Thursday, September 6, 2012

The visiting relatives are French

Julie Delpy's new comedy deals with culture clashes, but in a strained way.

In 2007, Julie Delpy starred in and directed 2 Days in Paris, a comedy about a couple that traveled to Paris hoping to salvage a foundering relationship. Delpy has now moved her act across the ocean for 2 Days in New York, a comedy about a Manhattan-based couple trying to survive a visit from her amazingly intrusive family -- and one of her old boyfriends.

Delpy plays Marion, a French photographer who's living in Manhattan with her boyfriend Mingus (Chris Rock). Mingus and Marion seem to be getting along well enough until her recently widowed father (Delpy's real-life dad Albert Delpy) shows up with Marion's sister (Alexia Landea) and the sister's boyfriend (Alex Nahon). As it happens, the boyfriend used to date Marion.

2 Days in New York serves as a kind of ragtag sequel to 2 Days In Paris: Both Delpys, as well as Landea and Nahon, appeared in the earlier movie, which provides a foundation for this one. But, no, it is not necessary to have seen the first movie to get something out the second.

Delpy evidently likes the kind of complications frequently found in contemporary life. Marion has a daughter (the child she had in 2 Days in Paris). For his part, Mingus has a son from a previous marriage.

This time, the comedy centers on what some of have called culture clashes, but which struck me as strained comic situations. Marion's father is supposed to be endearingly crude, but can seem more the latter (crude) than the former (endearing), and the whole business plays as if Delpy wanted to make a ribald sitcom with lots of loopy undertow.

To complicate matters, the French characters don't understand American blacks, and Mingus becomes increasingly frustrated with Marion's visiting relatives.

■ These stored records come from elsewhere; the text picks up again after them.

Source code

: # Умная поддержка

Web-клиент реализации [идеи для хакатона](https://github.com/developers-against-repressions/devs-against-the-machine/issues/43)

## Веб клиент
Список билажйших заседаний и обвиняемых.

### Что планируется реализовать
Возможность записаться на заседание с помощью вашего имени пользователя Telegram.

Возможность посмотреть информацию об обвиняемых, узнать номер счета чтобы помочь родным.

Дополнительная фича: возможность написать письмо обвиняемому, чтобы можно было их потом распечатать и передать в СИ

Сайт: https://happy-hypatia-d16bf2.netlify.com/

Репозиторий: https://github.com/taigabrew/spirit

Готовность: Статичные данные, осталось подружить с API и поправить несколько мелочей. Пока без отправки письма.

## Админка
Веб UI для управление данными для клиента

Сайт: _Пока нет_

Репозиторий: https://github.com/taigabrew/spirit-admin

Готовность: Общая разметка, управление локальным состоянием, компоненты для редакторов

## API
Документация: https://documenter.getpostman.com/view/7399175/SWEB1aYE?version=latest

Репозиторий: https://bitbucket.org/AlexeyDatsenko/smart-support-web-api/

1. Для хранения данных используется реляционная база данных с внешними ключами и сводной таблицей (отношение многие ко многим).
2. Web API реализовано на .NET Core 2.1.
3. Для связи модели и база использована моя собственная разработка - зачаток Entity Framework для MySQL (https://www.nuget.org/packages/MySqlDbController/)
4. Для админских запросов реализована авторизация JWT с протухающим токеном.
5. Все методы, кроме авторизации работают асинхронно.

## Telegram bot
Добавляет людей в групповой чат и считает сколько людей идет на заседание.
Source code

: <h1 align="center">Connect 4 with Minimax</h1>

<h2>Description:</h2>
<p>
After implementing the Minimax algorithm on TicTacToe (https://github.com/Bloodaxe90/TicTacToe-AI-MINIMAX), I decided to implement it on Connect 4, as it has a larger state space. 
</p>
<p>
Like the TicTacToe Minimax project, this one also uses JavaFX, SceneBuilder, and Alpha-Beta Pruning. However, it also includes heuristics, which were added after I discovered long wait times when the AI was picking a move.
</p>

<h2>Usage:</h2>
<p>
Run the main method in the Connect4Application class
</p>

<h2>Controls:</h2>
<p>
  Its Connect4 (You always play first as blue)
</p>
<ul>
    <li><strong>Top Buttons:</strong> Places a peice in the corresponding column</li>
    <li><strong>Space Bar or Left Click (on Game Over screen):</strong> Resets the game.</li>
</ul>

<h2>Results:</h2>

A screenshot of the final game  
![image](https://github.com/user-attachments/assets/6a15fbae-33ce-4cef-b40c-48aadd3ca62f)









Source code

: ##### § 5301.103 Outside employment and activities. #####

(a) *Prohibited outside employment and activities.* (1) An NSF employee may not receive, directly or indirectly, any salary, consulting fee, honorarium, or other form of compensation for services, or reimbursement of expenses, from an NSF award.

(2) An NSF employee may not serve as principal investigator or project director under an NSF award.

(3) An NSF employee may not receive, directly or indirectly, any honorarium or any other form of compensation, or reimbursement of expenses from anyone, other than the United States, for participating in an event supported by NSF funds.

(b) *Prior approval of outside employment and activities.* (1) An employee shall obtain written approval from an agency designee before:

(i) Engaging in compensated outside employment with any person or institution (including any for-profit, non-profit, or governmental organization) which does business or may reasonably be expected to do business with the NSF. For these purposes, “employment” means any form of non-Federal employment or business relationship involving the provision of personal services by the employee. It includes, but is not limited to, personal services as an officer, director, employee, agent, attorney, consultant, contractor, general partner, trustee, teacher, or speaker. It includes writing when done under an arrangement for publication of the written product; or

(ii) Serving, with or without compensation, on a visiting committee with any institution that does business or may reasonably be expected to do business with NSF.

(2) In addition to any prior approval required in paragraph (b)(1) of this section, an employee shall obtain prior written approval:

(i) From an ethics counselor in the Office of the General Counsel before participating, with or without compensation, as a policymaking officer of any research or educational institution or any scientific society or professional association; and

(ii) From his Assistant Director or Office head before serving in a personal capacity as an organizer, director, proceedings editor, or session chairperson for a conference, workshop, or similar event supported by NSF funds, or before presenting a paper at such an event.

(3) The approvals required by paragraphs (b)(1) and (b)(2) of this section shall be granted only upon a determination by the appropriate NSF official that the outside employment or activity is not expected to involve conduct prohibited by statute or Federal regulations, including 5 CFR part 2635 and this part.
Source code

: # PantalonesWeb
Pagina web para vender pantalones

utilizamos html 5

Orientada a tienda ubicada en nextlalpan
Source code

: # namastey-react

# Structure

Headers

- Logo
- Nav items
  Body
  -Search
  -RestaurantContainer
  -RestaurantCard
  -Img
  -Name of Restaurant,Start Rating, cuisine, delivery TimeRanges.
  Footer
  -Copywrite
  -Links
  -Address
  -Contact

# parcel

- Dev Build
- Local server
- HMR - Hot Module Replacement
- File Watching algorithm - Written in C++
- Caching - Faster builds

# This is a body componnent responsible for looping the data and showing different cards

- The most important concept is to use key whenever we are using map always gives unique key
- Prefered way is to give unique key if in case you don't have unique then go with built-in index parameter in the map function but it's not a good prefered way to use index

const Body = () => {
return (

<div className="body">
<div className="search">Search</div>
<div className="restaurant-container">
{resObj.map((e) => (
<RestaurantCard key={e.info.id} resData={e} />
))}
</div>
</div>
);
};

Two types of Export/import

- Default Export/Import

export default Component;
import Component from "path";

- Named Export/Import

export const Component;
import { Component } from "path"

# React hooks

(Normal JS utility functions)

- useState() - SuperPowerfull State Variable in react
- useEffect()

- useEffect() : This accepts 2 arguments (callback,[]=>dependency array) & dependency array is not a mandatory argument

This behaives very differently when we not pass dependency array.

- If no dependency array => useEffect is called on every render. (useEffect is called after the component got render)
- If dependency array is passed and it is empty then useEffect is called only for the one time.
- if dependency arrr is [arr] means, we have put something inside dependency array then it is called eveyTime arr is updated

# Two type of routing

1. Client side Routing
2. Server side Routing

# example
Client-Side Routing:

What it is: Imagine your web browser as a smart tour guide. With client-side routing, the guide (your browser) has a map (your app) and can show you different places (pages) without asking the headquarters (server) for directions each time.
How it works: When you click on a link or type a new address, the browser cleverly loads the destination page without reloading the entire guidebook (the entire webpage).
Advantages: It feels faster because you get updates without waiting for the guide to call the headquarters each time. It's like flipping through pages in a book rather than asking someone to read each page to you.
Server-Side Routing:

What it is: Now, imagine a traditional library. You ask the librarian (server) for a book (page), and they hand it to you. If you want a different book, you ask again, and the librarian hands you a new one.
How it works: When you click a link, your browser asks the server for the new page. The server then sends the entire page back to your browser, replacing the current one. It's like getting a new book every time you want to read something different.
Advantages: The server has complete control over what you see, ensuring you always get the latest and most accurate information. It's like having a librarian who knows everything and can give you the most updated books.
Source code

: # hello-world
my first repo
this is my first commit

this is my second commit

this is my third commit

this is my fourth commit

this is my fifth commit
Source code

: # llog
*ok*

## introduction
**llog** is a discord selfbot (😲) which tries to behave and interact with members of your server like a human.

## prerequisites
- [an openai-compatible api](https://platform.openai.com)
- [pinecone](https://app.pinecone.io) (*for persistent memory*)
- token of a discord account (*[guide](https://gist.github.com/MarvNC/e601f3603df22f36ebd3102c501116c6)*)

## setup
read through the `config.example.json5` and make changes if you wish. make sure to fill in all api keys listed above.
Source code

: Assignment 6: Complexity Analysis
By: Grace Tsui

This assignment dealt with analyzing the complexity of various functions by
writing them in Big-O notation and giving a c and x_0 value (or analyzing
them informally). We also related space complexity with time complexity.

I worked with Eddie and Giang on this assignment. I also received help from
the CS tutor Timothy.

Delpy gives Marion a scattered quality that borders on frenzy, and Rock -- who's playing a talk show host -- does his best to make the transition from an annoyed but tolerant boyfriend to a guy whose patience is pushed to the limit.

In the movie's biggest piece of oddball casting, Vincent Gallo shows up as an art buyer who purchases one of Marion's works at an exhibition. She says she's auctioning off her soul to the highest bidder: Gallo's character is only too happy to play the devil.

How you react to 2 Days in New York probably depends on whether the movie inspires laughter or irritation. I leaned toward annoyance. Like Mingus, I found myself eager for these visiting French marauders to go home. Maybe the movie then could have taken a more convincing look at the relationship between Marion and Mingus.

Instead, Delpy turns her movie into a testing ground for a stream of situational humor and jumbled comedy -- only about a quarter of which struck me as amusing.